Posted by George Mannes - April 2, 2009 7:00 am

A nugget of wisdom that Warren Buffett has passed along more than once to Berkshire Hathaway investors is this: "You only find out who is swimming naked when the tide goes out. " What the oracular Omahan seems to have meant by this is that you don't really know or appreciate the risks that companies are taking until they are tested by adverse conditions–a corollary to the saying that everyone looks like a genius in a bull market. Buffett  used the line a year ago, for example, in reference to the follies of large financial institutions exposed by falling home prices.

While the tide-going-out phenomenon clearly applies to companies, it is relevant to personal finances as well. In a booming market and a booming economy, we don't have to worry so much about our debt, our obligations and our expenses and our safety net. We don't have to worry so much about where that last penny goes, because there are a lot more pennies and dollars on the way. But when times get tough, we discover out that we are the ones swimming naked: Gosh, I guess I shouldn't have tilted my portfolio so much toward stocks.
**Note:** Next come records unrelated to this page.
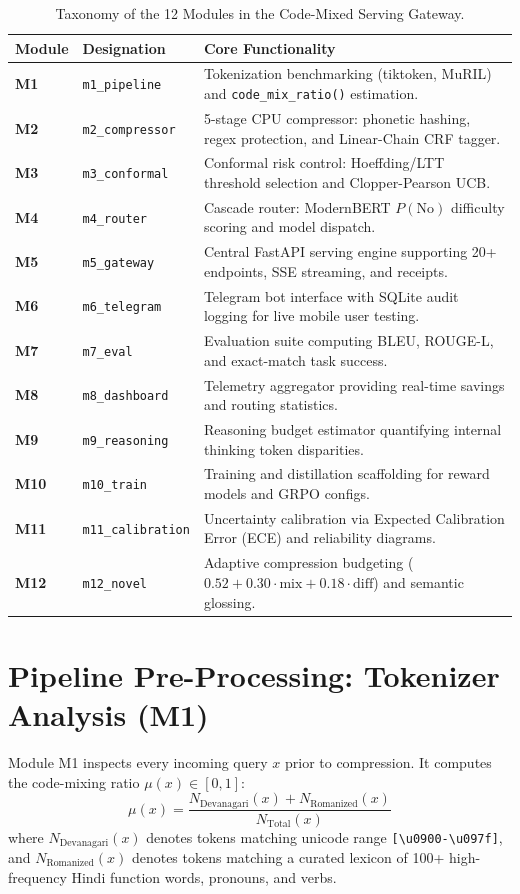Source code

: \begin{table}[htbp]
\centering
\small
\caption{Taxonomy of the 12 Modules in the Code-Mixed Serving Gateway.}
\label{tab:gateway_modules}
\begin{tabularx}{\textwidth}{lp{4.2cm}X}
\toprule
\textbf{Module} & \textbf{Designation} & \textbf{Core Functionality} \\
\midrule
\textbf{M1} & \texttt{m1\_pipeline} & Tokenization benchmarking (tiktoken, MuRIL) and \texttt{code\_mix\_ratio()} estimation. \\
\textbf{M2} & \texttt{m2\_compressor} & 5-stage CPU compressor: phonetic hashing, regex protection, and Linear-Chain CRF tagger. \\
\textbf{M3} & \texttt{m3\_conformal} & Conformal risk control: Hoeffding/LTT threshold selection and Clopper-Pearson UCB. \\
\textbf{M4} & \texttt{m4\_router} & Cascade router: ModernBERT $P(\text{No})$ difficulty scoring and model dispatch. \\
\textbf{M5} & \texttt{m5\_gateway} & Central FastAPI serving engine supporting 20+ endpoints, SSE streaming, and receipts. \\
\textbf{M6} & \texttt{m6\_telegram} & Telegram bot interface with SQLite audit logging for live mobile user testing. \\
\textbf{M7} & \texttt{m7\_eval} & Evaluation suite computing BLEU, ROUGE-L, and exact-match task success. \\
\textbf{M8} & \texttt{m8\_dashboard} & Telemetry aggregator providing real-time savings and routing statistics. \\
\textbf{M9} & \texttt{m9\_reasoning} & Reasoning budget estimator quantifying internal thinking token disparities. \\
\textbf{M10} & \texttt{m10\_train} & Training and distillation scaffolding for reward models and GRPO configs. \\
\textbf{M11} & \texttt{m11\_calibration} & Uncertainty calibration via Expected Calibration Error (ECE) and reliability diagrams. \\
\textbf{M12} & \texttt{m12\_novel} & Adaptive compression budgeting ($0.52 + 0.30\cdot\text{mix} + 0.18\cdot\text{diff}$) and semantic glossing. \\
\bottomrule
\end{tabularx}
\end{table}

\section{Pipeline Pre-Processing: Tokenizer Analysis (M1)}
Module M1 inspects every incoming query $x$ prior to compression. It computes the code-mixing ratio $\mu(x) \in [0, 1]$:
\begin{equation}
    \mu(x) = \frac{N_{\text{Devanagari}}(x) + N_{\text{Romanized}}(x)}{N_{\text{Total}}(x)}
\end{equation}
where $N_{\text{Devanagari}}(x)$ denotes tokens matching unicode range \texttt{[\textbackslash u0900-\textbackslash u097f]}, and $N_{\text{Romanized}}(x)$ denotes tokens matching a curated lexicon of 100+ high-frequency Hindi function words, pronouns, and verbs.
You know, I'm spending a lot of money each month on my health club membership, and I hardly ever go. And, hmm, is that all the cash I have on hand? I guess I'm living closer to the edge than I thought.

So, with the benefit of 20/20 hindsight, what have you learned about your own bathing suit,  or lack thereof? What were the major risks you were taking with your personal finances, and did you even realize it at the time?  I'm curious to know what you've discovered as the tide has fallen.